Arlen and Cindy Foster, who grow corn, soybeans and wheat and raise cattle, were denied constitutional due process when USDA found that wetland plants on 0.8 acres of their Miner County property signaled the presence of a prairie pothole, PLF argues. In addition, PLF says that the 8th Circuit Court of Appeals, which sided with USDA in an April decision, should not have deferred to the department’s expertise. The petition asks the Supreme Court to review the circuit court’s decision.
At the heart of the dispute is USDA’s use of a “comparison site” 33 miles away. USDA said the site complied with regulations because it supported similar vegetation and was “in the local area.” In its petition to the high court, however, PLF calls the site “remote” and says the “local area” in this case encompasses 10,835 square miles. In addition, PLF said the Fosters had not been able to question the use of the comparison site, which USDA chose as a point of reference back in 2000.
“This process violates their due process rights because they never really get, in the proper sense, a hearing about whether their property has wetland plants on it,” PLF attorney Tony Francois said in a podcast on the case. “The government substitutes the fact that another place has wetland plants for whether or not the Fosters’ property has wetland plants.”
The 8th Circuit, however, said the Fosters had not been able to show that sites located closer to their farm contained similar soils or were undisturbed, both requirements of USDA’s so-called Swampbuster regulations.
“When a disputed site is not in its natural vegetative state, the NRCS must use a comparison site in the local area which contains the same soil type as the disputed site to determine what vegetation would typically be found if the disputed site had not been altered,” the appeals court said, affirming an earlier district court decision.

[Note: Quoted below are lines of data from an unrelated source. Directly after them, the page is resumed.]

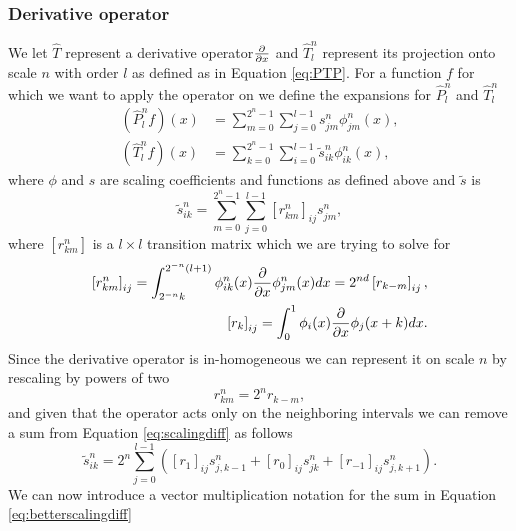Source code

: \documentclass[../master_thesis.tex]{subfiles}
\begin{document}
\subsubsection{Derivative operator}
We let $\hat{T}$ represent a derivative operator$\frac{\partial}{\partial x}$ and  $\hat{T}^n_{l}$
represent its projection onto scale $n$ with order $l$ as defined as in Equation
\ref{eq:PTP}. For a function $f$ for which we want to apply the operator on we
define the expansions for $\hat{P}^n_l$ and $\hat{T}^n_{l}$ \cite{Beylkin1999AdaptiveSO}
\begin{equation}
  \begin{aligned}
    \left(\hat{P}^{n}_{l} f\right)(x) &=\sum_{m=0}^{2^{n}-1} \sum_{j=0}^{l-1} s_{j m}^{n} \phi_{j m}^{n}(x), \\
    \left(\hat{T}^{n}_{l} f\right)(x) &=\sum_{k=0}^{2^{n}-1} \sum_{i=0}^{l-1} \tilde{s}_{i k}^{n} \phi_{i k}^{n}(x),
  \end{aligned}
\end{equation}
where $\phi$ and $s$ are scaling coefficients and functions as defined above and $\tilde{s}$ is
\begin{equation}\label{eq:scalingdiff}
\tilde{s}_{i k}^{n}=\sum_{m=0}^{2^{n}-1} \sum_{j=0}^{l-1}\left[r_{km}^{n}\right]_{i j} s_{j m}^{n},
\end{equation}
where $\left[r_{k m}^{n}\right]$ is a $l\times l$ transition matrix which we are
trying to solve for
\begin{align}
\left[r_{k m}^{n}\right]_{i j}=\int_{2^{-n} k}^{2^{-n}(l+1)} \phi_{i k}^{n}(x) \frac{\partial}{\partial x} \phi_{j m}^{n}(x) d x=2^{n d}\left[r_{k-m}\right]_{i j},\\
\left[r_{k}\right]_{i j}=\int_{0}^{1} \phi_{i}(x) \frac{\partial}{\partial x} \phi_{j}(x+k) d x.
\end{align}
Since the derivative operator is in-homogeneous we can represent it on scale $n$
by rescaling by powers of two
\begin{equation}
  r_{k m}^{n}=2^{n} r_{k-m},
\end{equation}
and given that the operator acts only on the neighboring intervals we can remove a sum from
Equation \ref{eq:scalingdiff} as follows
\begin{equation}\label{eq:betterscalingdiff}
\tilde{s}_{i k}^{n}=2^{n} \sum_{j=0}^{l-1}\left(\left[r_{1}\right]_{i j} s_{j, k-1}^{n}+\left[r_{0}\right]_{i j} s_{j k}^{n}+\left[r_{-1}\right]_{i j} s_{j, k+1}^{n}\right).
\end{equation}
We can now introduce a vector multiplication notation for the sum in Equation
\ref{eq:betterscalingdiff}
\end{document}
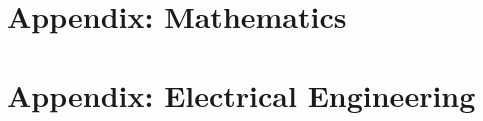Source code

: \documentclass{article}
\newcommand{\LoadCheatsheet}[1]{{}}
\newcommand{\LoadAppendix}[1]{{}}
\begin{document}
    \LoadCheatsheet{symbols-and-units}

\newpage
{}

\section{Appendix: Mathematics}%
\label{sec:appendix-math}

    \LoadAppendix{mathematics}

\newpage
\section{Appendix: Electrical Engineering}%
\label{sec:appendix-ee}

    \LoadAppendix{electrical-engineering/inductors-and-inductive-coupling}
    \newpage
    \LoadAppendix{electrical-engineering/amplifier-analysis}
\end{document}
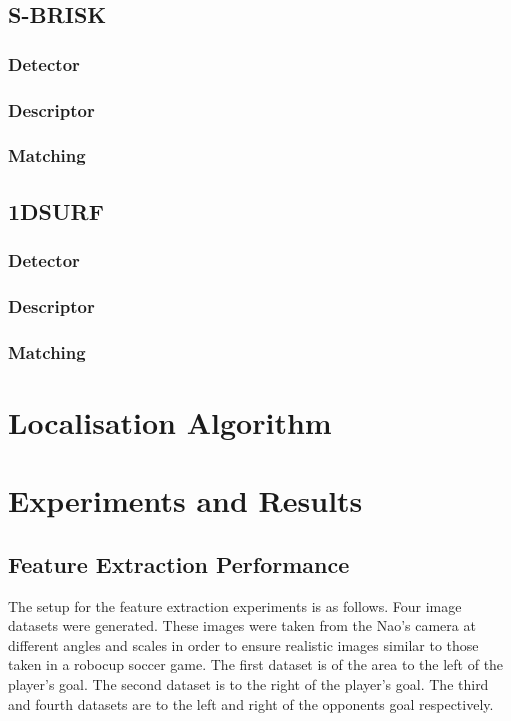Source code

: \documentclass{article}
\begin{document}
\subsection{S-BRISK}
\label{sec:sbrisk}

\subsubsection{Detector}
\label{sbriskDetect}

\subsubsection{Descriptor}
\label{sbriskDescribe}

\subsubsection{Matching}
\label{sbriskMatching}

\subsection{1DSURF}
\label{sec:1dsurf}

\subsubsection{Detector}
\label{1dsurfDetect}

\subsubsection{Descriptor}
\label{1dsurfDescribe}

\subsubsection{Matching}
\label{1dsurfMatching}

\section{Localisation Algorithm}
\label{sec:localisation}

\section{Experiments and Results}
\label{sec:experimentsResults}

\subsection{Feature Extraction Performance}
\label{sec:featureExtraction}
The setup for the feature extraction experiments is as follows. Four image datasets were generated. These images were taken from the Nao's camera at different angles and scales in order to ensure realistic images similar to those taken in a robocup soccer game. The first dataset is of the area to the left of the player's goal. The second dataset is to the right of the player's goal. The third and fourth datasets are to the left and right of the opponents goal respectively.\\
\end{document}
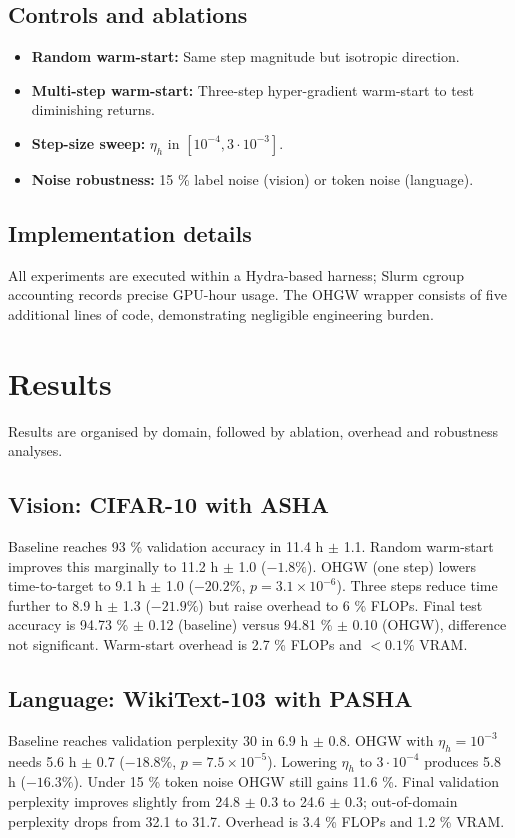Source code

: \documentclass{article}
\begin{document}
\subsection{Controls and ablations}
\begin{itemize}
  \item \textbf{Random warm-start:} Same step magnitude but isotropic direction.
  \item \textbf{Multi-step warm-start:} Three-step hyper-gradient warm-start to test diminishing returns.
  \item \textbf{Step-size sweep:} \(\eta_h\) in \([10^{-4}, 3\cdot 10^{-3}]\).
  \item \textbf{Noise robustness:} 15 \% label noise (vision) or token noise (language).
\end{itemize}

\subsection{Implementation details}
All experiments are executed within a Hydra-based harness; Slurm cgroup accounting records precise GPU-hour usage. The OHGW wrapper consists of five additional lines of code, demonstrating negligible engineering burden.

\section{Results}
Results are organised by domain, followed by ablation, overhead and robustness analyses.

\subsection{Vision: CIFAR-10 with ASHA}
Baseline reaches 93 \% validation accuracy in 11.4 h \(\pm\) 1.1. Random warm-start improves this marginally to 11.2 h \(\pm\) 1.0 (\(-1.8 \%\)). OHGW (one step) lowers time-to-target to 9.1 h \(\pm\) 1.0 (\(-20.2 \%\), \(p = 3.1 \times 10^{-6}\)). Three steps reduce time further to 8.9 h \(\pm\) 1.3 (\(-21.9 \%\)) but raise overhead to 6 \% FLOPs. Final test accuracy is 94.73 \% \(\pm\) 0.12 (baseline) versus 94.81 \% \(\pm\) 0.10 (OHGW), difference not significant. Warm-start overhead is 2.7 \% FLOPs and \(<0.1 \%\) VRAM.

\subsection{Language: WikiText-103 with PASHA}
Baseline reaches validation perplexity 30 in 6.9 h \(\pm\) 0.8. OHGW with \(\eta_h = 10^{-3}\) needs 5.6 h \(\pm\) 0.7 (\(-18.8 \%\), \(p = 7.5 \times 10^{-5}\)). Lowering \(\eta_h\) to \(3\cdot 10^{-4}\) produces 5.8 h (\(-16.3 \%\)). Under 15 \% token noise OHGW still gains 11.6 \%. Final validation perplexity improves slightly from 24.8 \(\pm\) 0.3 to 24.6 \(\pm\) 0.3; out-of-domain perplexity drops from 32.1 to 31.7. Overhead is 3.4 \% FLOPs and 1.2 \% VRAM.
\end{document}
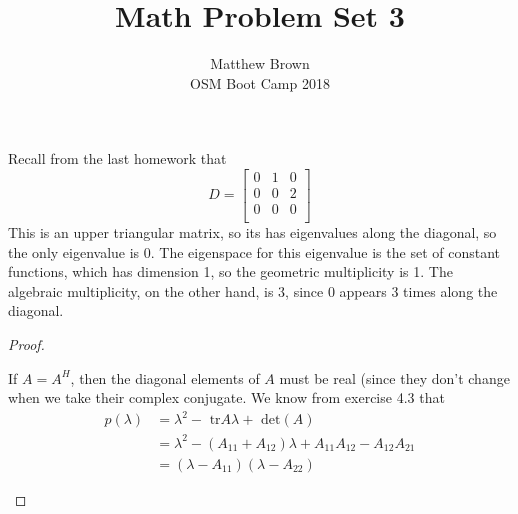 \documentclass[12pt]{article}
\newenvironment{problem}[2][Problem]{\begin{trivlist}
\item[\hskip \labelsep {\bfseries #1}\hskip \labelsep {\bfseries #2.}]}{\end{trivlist}}
\theoremstyle{definition}
\theoremstyle{definition}
\theoremstyle{definition}
\theoremstyle{definition}
\begin{document}
\title{Math Problem Set 3}
\author{Matthew Brown\\ 
OSM Boot Camp 2018} %
 
\maketitle
 
\begin{problem}{4.2}
Recall from the last homework that 
$$
D = \begin{bmatrix}
0 & 1 & 0\\
0 & 0 & 2\\
0 & 0 & 0\\
\end{bmatrix}
$$
This is an upper triangular matrix, so its has eigenvalues along the diagonal, so the only eigenvalue is 0. The eigenspace for this eigenvalue is the set of constant functions, which has dimension 1, so the geometric multiplicity is 1. The algebraic multiplicity, on the other hand, is 3, since 0 appears 3 times along the diagonal.
\end{problem}

\begin{problem}{4.4}
\begin{proof}
\begin{itemize}
If $A = A^H$, then the diagonal elements of $A$ must be real (since they don't change when we take their complex conjugate. We know from exercise 4.3 that 
\begin{align*}
p(\lambda ) &= \lambda^2 - \text{ tr}A \lambda + \text{ det}(A) \\
&= \lambda^2 - (A_{11}+A_{12}) \lambda + A_{11}A_{12} - A_{12}A_{21} \\
&= (\lambda - A_{11})(\lambda - A_{22})
\end{align*}
\end{itemize}
\end{proof}
\end{problem}

\begin{problem}{4.6}
\end{problem}

\begin{problem}{4.8}
\end{problem}

\begin{problem}{4.13}
\end{problem}

\begin{problem}{4.15}
\end{problem}
\end{document}
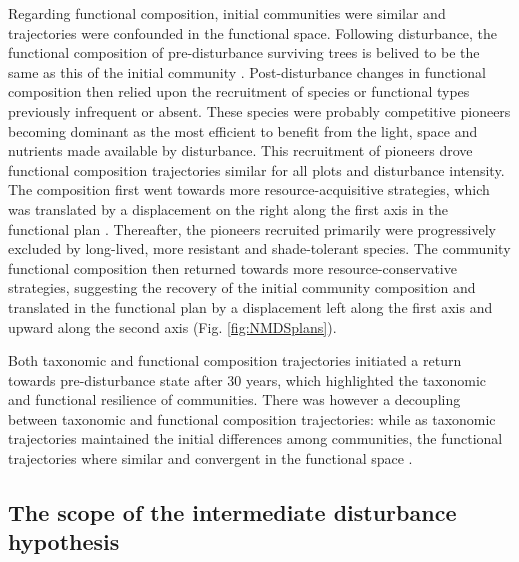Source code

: \documentclass[fleqn,10pt]{ArtEcoFoG} %
\begin{document}
Regarding functional composition, initial communities were similar and
trajectories were confounded in the functional space. Following
disturbance, the functional composition of pre-disturbance surviving
trees is belived to be the same as this of the initial community
\citep{Herault2018}. Post-disturbance changes in functional composition
then relied upon the recruitment of species or functional types
previously infrequent or absent. These species were probably competitive
pioneers becoming dominant as the most efficient to benefit from the
light, space and nutrients made available by disturbance. This
recruitment of pioneers drove functional composition trajectories
similar for all plots and disturbance intensity. The composition first
went towards more resource-acquisitive strategies, which was translated
by a displacement on the right along the first axis in the functional
plan \citep{Westoby1998, Wright2004, Reich2014}. Thereafter, the
pioneers recruited primarily were progressively excluded by long-lived,
more resistant and shade-tolerant species. The community functional
composition then returned towards more resource-conservative strategies,
suggesting the recovery of the initial community composition and
translated in the functional plan by a displacement left along the first
axis and upward along the second axis (Fig. \ref{fig:NMDSplans}).

Both taxonomic and functional composition trajectories initiated a
return towards pre-disturbance state after 30 years, which highlighted
the taxonomic and functional resilience of communities. There was
however a decoupling between taxonomic and functional composition
trajectories: while as taxonomic trajectories maintained the initial
differences among communities, the functional trajectories where similar
and convergent in the functional space \citep{Fukami2005}.

\subsection{The scope of the intermediate disturbance
hypothesis}\label{the-scope-of-the-intermediate-disturbance-hypothesis}
\end{document}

Before reaching that stage of the legal process, the Fosters had unsuccessfully appealed the Natural Resources Conservation Service’s initial determination to USDA’s National Appeals Division.
Farming on land determined by NRCS to be a wetland could make the Fosters ineligible for USDA programs such as crop insurance, PLF noted in the petition.
PLF, a donor supported foundation that litigates for a smaller government and property rights, says the 8th Circuit gave too much deference to USDA’s interpretation of its own regulations – specifically, NRCS’s interpretation of the term “local area’ to mean “major land resource area.”
“The federal court of appeals improperly accepted at face value the government’s argument” about what constituted the “local area,” Francois said, noting that the Fosters’ area, categorized as Southern Black Glaciated Plains, covers nearly 11,000 square miles.
NRCS has delineated 225 “local areas” of varying sizes in the continental U.S. “Some of them cover several states,” Francois said, calling that “an absurd reading of (NRCS’) own regulation.”
PLF has already had success representing landowners in wetlands disputes that have reached the high court. In May, a unanimous Supreme Court ruled that peat mining companies could sue the Army Corps of Engineers over a wetlands determination, instead of either applying for a permit – which they were almost certain not to get – or going ahead and extracting the peat, which would put them in danger of enforcement action.
NRCS would not comment on the Foster case. According to NRCS officials, less than 5 percent of wetland determinations are appealed annually. Over the past three years, NRCS has completed an average of 7,000 determinations per year in the Prairie Pothole region, an area of the northern Great Plains that contains thousands of shallow wetlands known as potholes.
The government’s response to the petition is due Sept. 12.